Monroe Engel has been a novelist, critic, editor, and teacher for the last 50 years and I picked one of his novels at random to see what kind of work such a multi-talented writer could produce. The Visions of Nicholas Solon (retitled The Affairs of Nicholas Solon for its paperback release to match its suggestive cover) tells the story of a college instructor in his mid-thirties and his struggle to find happiness.
Let’s take a look at this poor guy’s lot: he’s managed to hold a paying job on the faculty of a small Eastern university without the benefit of any graduate degree purely through selecting a subject — Sanskrit — so rare that the usual prerequisites have been dispensed with. He’s married to an attractive younger woman who’s provided him with a house courtesy of her late father. He’s had a few affairs with the wives of other faculty members over the years prior to his marriage, and he may or may not be the father of a child by one of them. His father is ill as the story opens and dies soon afterwards, apparently at peace with the world in his last days. One of his best friends, something of a drifter, shows up, hangs around for a while, gets into a great funk, and eventually commits suicide. One of his old lovers leaves her abusive husband and decides to move to France to make a new start.
Overall, not the most uplifting of occurrences, but not that worse than befalls plenty of people in the course of a couple of years in mid-life. Yet throughout the book Solon wanders around in as if in a haze, not sure what to do, looking for some great revelation that will show him the way ahead. It never arrives, and in the end, he shuffles offstage as dull and clueless as he entered. I wanted to smack him for the self-absorbed ingrate he is and to kick myself for having wasted a couple of days reading about him.
For once, I wish I had read the reviews before giving this book a try:
- · Booklist, 15 February 1959
- A mature novel; the detached air of its major character limits is appeal, however.
- · Samuel L. Mott, Library Journal, 15 March 1959
- The book is written in the first person, and there are excellent introspective passages when Nicholes vainly tries to solve his confusion and hopelessness. But the author’s attempt to show how a group of completely lost, unhappy people slide deeper ito despair with drunken deaths and broken marriages, and drag Nicholas with them, fails to arouse either sympathy or disgust. Unfortunately, the story of these people … leaves the reader wondering if they were worth writing about at all.

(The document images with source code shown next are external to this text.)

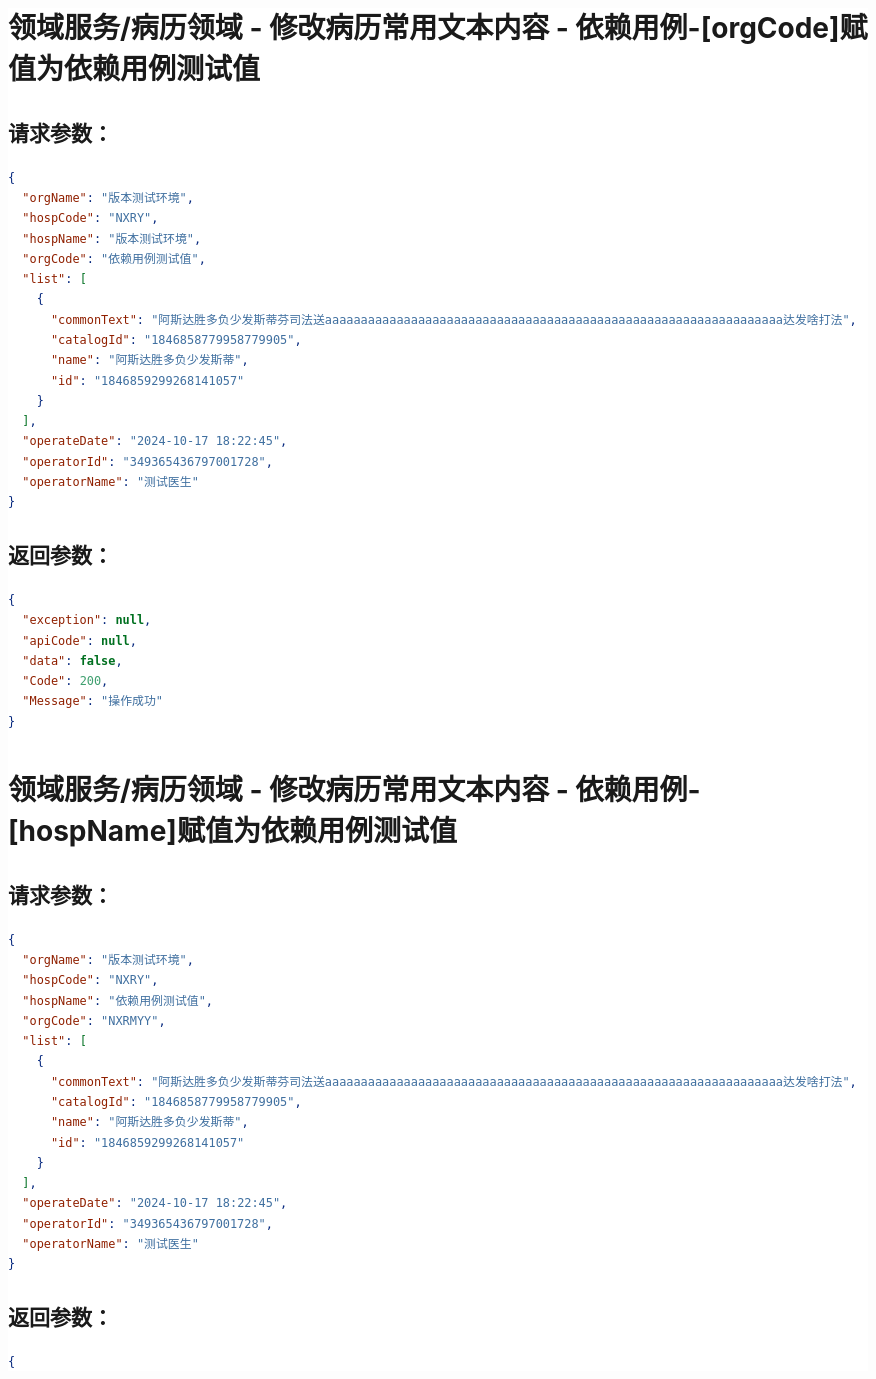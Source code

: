 # 领域服务/病历领域 - 修改病历常用文本内容 - 依赖用例-[orgCode]赋值为依赖用例测试值
## 请求参数：
``` json
{
  "orgName": "版本测试环境",
  "hospCode": "NXRY",
  "hospName": "版本测试环境",
  "orgCode": "依赖用例测试值",
  "list": [
    {
      "commonText": "阿斯达胜多负少发斯蒂芬司法送aaaaaaaaaaaaaaaaaaaaaaaaaaaaaaaaaaaaaaaaaaaaaaaaaaaaaaaaaaaaaaaa达发啥打法",
      "catalogId": "1846858779958779905",
      "name": "阿斯达胜多负少发斯蒂",
      "id": "1846859299268141057"
    }
  ],
  "operateDate": "2024-10-17 18:22:45",
  "operatorId": "349365436797001728",
  "operatorName": "测试医生"
}
```
## 返回参数：
``` json
{
  "exception": null,
  "apiCode": null,
  "data": false,
  "Code": 200,
  "Message": "操作成功"
}
```
# 领域服务/病历领域 - 修改病历常用文本内容 - 依赖用例-[hospName]赋值为依赖用例测试值
## 请求参数：
``` json
{
  "orgName": "版本测试环境",
  "hospCode": "NXRY",
  "hospName": "依赖用例测试值",
  "orgCode": "NXRMYY",
  "list": [
    {
      "commonText": "阿斯达胜多负少发斯蒂芬司法送aaaaaaaaaaaaaaaaaaaaaaaaaaaaaaaaaaaaaaaaaaaaaaaaaaaaaaaaaaaaaaaa达发啥打法",
      "catalogId": "1846858779958779905",
      "name": "阿斯达胜多负少发斯蒂",
      "id": "1846859299268141057"
    }
  ],
  "operateDate": "2024-10-17 18:22:45",
  "operatorId": "349365436797001728",
  "operatorName": "测试医生"
}
```
## 返回参数：
``` json
{
```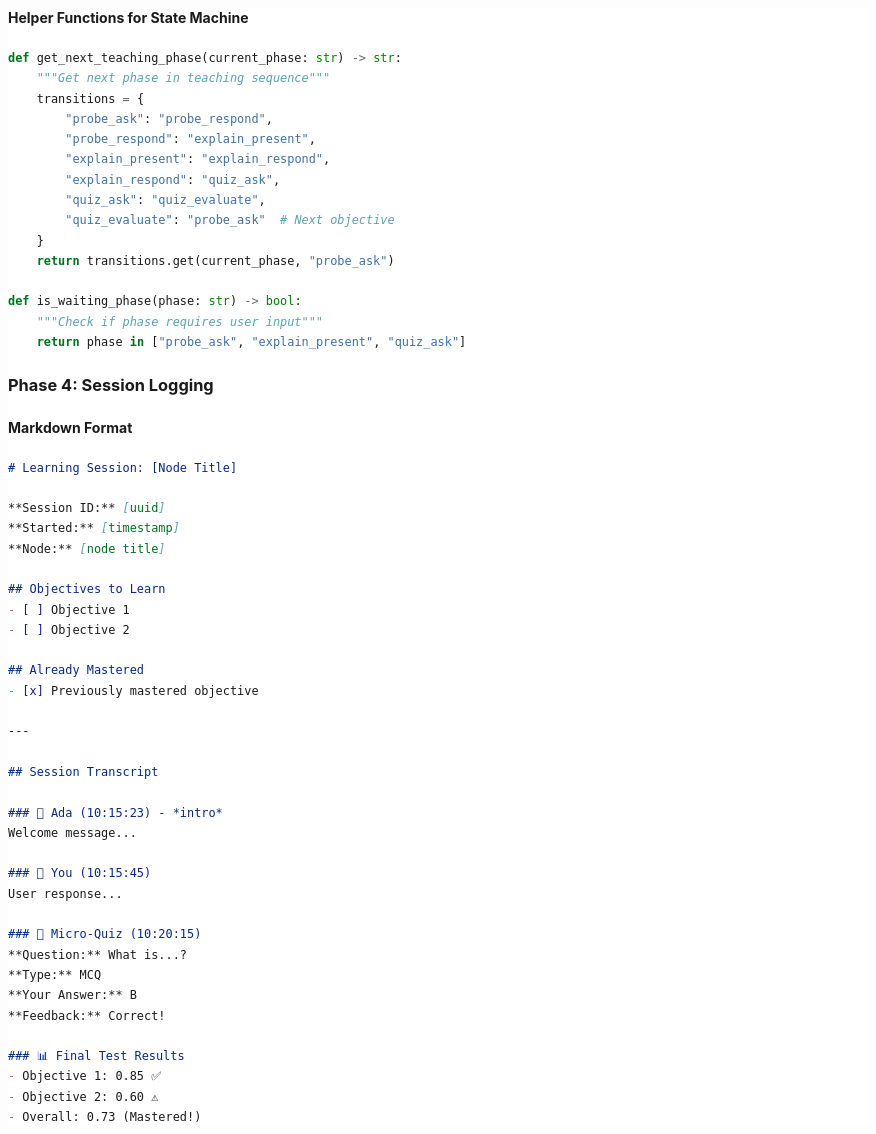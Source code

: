#### Helper Functions for State Machine
```python
def get_next_teaching_phase(current_phase: str) -> str:
    """Get next phase in teaching sequence"""
    transitions = {
        "probe_ask": "probe_respond",
        "probe_respond": "explain_present",
        "explain_present": "explain_respond",
        "explain_respond": "quiz_ask",
        "quiz_ask": "quiz_evaluate",
        "quiz_evaluate": "probe_ask"  # Next objective
    }
    return transitions.get(current_phase, "probe_ask")

def is_waiting_phase(phase: str) -> bool:
    """Check if phase requires user input"""
    return phase in ["probe_ask", "explain_present", "quiz_ask"]
```

### Phase 4: Session Logging

#### Markdown Format
```markdown
# Learning Session: [Node Title]

**Session ID:** [uuid]
**Started:** [timestamp]
**Node:** [node title]

## Objectives to Learn
- [ ] Objective 1
- [ ] Objective 2

## Already Mastered
- [x] Previously mastered objective

---

## Session Transcript

### 🤖 Ada (10:15:23) - *intro*
Welcome message...

### 👤 You (10:15:45)
User response...

### 📝 Micro-Quiz (10:20:15)
**Question:** What is...?
**Type:** MCQ
**Your Answer:** B
**Feedback:** Correct!

### 📊 Final Test Results
- Objective 1: 0.85 ✅
- Objective 2: 0.60 ⚠️
- Overall: 0.73 (Mastered!)
```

- · Robert Phelps, New York Herald Tribune, 19 April 1959
- At least a half dozen of his marginal characters are so sharply realized that I wished Mr. Engel had written a novel about any one of them, instead of his rather too static narrator…. [I]n spite of these virtues, there is something missing — a vision, a focus, a selected pattern — which makes the books seem more like haphazard parts than a decisive whole.
- · New Yorker, 28 March 1959
- Mr. Engel writes in a slow, blunt, sour way…. An unbelievably lugubrious book.
“An unbelievably lugubrious book.” That about sums it up.
Perhaps Monroe Engel’s other novels are more deserving of another look, but I cannot recommend The Visions of Nicholas Solon to anyone — ever.